Previous metagenomic analyses have suggested that lactobacilli present potential for Quorum Sensing (QS) in cocoa fermentation, and in the present research, laboratory scale fermentations were carried out to monitor the expression of luxS, a universal marker of QS. For that, 96 h-fermentations were studied, as follows: F0 (non inoculated control), F1 (inoculated with yeasts, lactic acid bacteria, and acetic acid bacteria), F2 (inoculated with yeasts and acetic acid bacteria), F3 (inoculated with yeasts only). The parameters evaluated were: plate counting, quantification of key enzymes and analysis of volatile organic compounds associated with key sensory descriptors, using headspace gas chromatography-mass spectrometry (GC-MS). Furthermore, QS was estimated by the quantification of the expression of luxS genes by Reverse Transcriptase Real-Time PCR. The results demonstrated that microbial succession occurred in pilot scale fermentations, but no statistical differences for microbial enumeration and α-diversity index were observed among experiments and control. Moreover, it was not possible to make conclusive correlations of enzymatic profile and fermenting microbiota, likely due to the intrinsic activity of plant hydrolases. Regarding to the expression of luxS genes, in Lactiplantibacillus plantarum they were active along the fermentation, but for Limosilactobacillus fermentum, luxS was expressed only at early and middle phases.
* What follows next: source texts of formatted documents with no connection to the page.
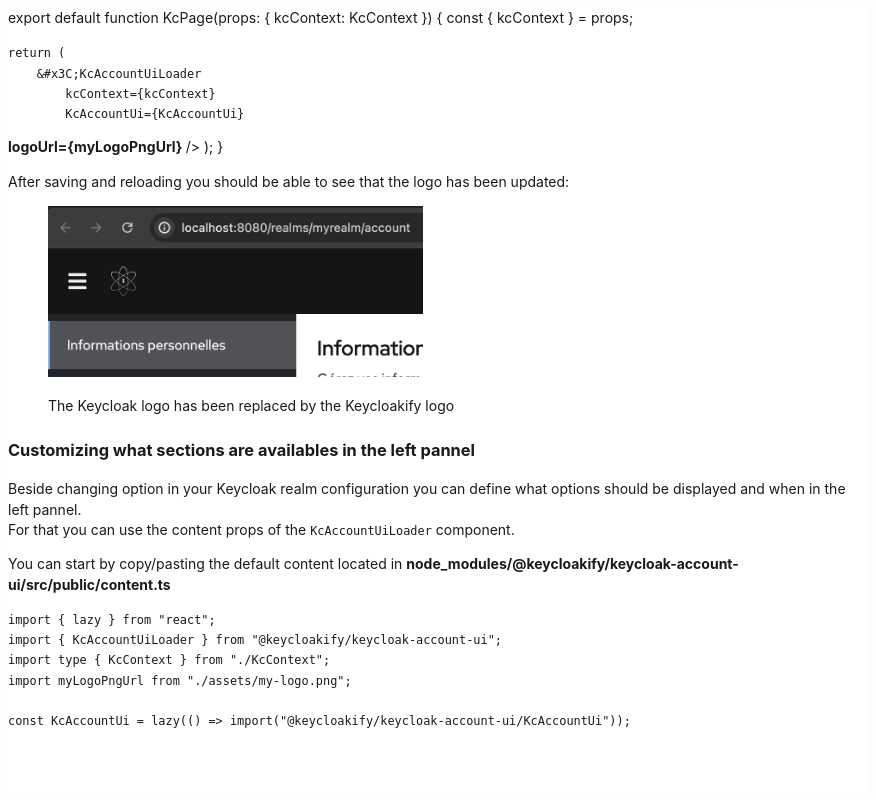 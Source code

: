 export default function KcPage(props: { kcContext: KcContext }) {
    const { kcContext } = props;

    return (
        &#x3C;KcAccountUiLoader
            kcContext={kcContext}
            KcAccountUi={KcAccountUi}
<strong>            logoUrl={myLogoPngUrl}
</strong>        />
    );
}
</code></pre>

After saving and reloading you should be able to see that the logo has been updated:

<figure><img src="../../.gitbook/assets/image (173).png" alt="" width="375"><figcaption><p>The Keycloak logo has been replaced by the Keycloakify logo</p></figcaption></figure>

### Customizing what sections are availables in the left pannel

Beside changing option in your Keycloak realm configuration you can define what options should be displayed and when in the left pannel.  \
For that you can use the content props of the  `KcAccountUiLoader` component. &#x20;

You can start by copy/pasting the default content located in **node\_modules/@keycloakify/keycloak-account-ui/src/public/content.ts**

<pre class="language-tsx" data-title="src/account/KcPage.tsx"><code class="lang-tsx">import { lazy } from "react";
import { KcAccountUiLoader } from "@keycloakify/keycloak-account-ui";
import type { KcContext } from "./KcContext";
import myLogoPngUrl from "./assets/my-logo.png";

const KcAccountUi = lazy(() => import("@keycloakify/keycloak-account-ui/KcAccountUi"));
Correlation analysis of luxS expression and production of volatile metabolites evidenced a possible negative association of Lp. Plantarum with fermentation quality. In conclusion, these data corroborate former shotgun metagenomic analysis by demonstrating the expression of luxS by lactobacilli in pilot scale cocoa fermentation and evidence Lp. Plantarum is the main lactic acid bacteria related to its expression. •Pilot scale cocoa fermentations were carried out with selected microbial cocktails.•Both plant and microbial enzymes were likely active during fermentation.•The lux S gene was expressed in the fermentation, indicating quorum sensing activity.•Lactiplantibacillus plantarum was a key player for expression of luxS.•CG analysis of VOCs showed LAB could have negative impact on quality.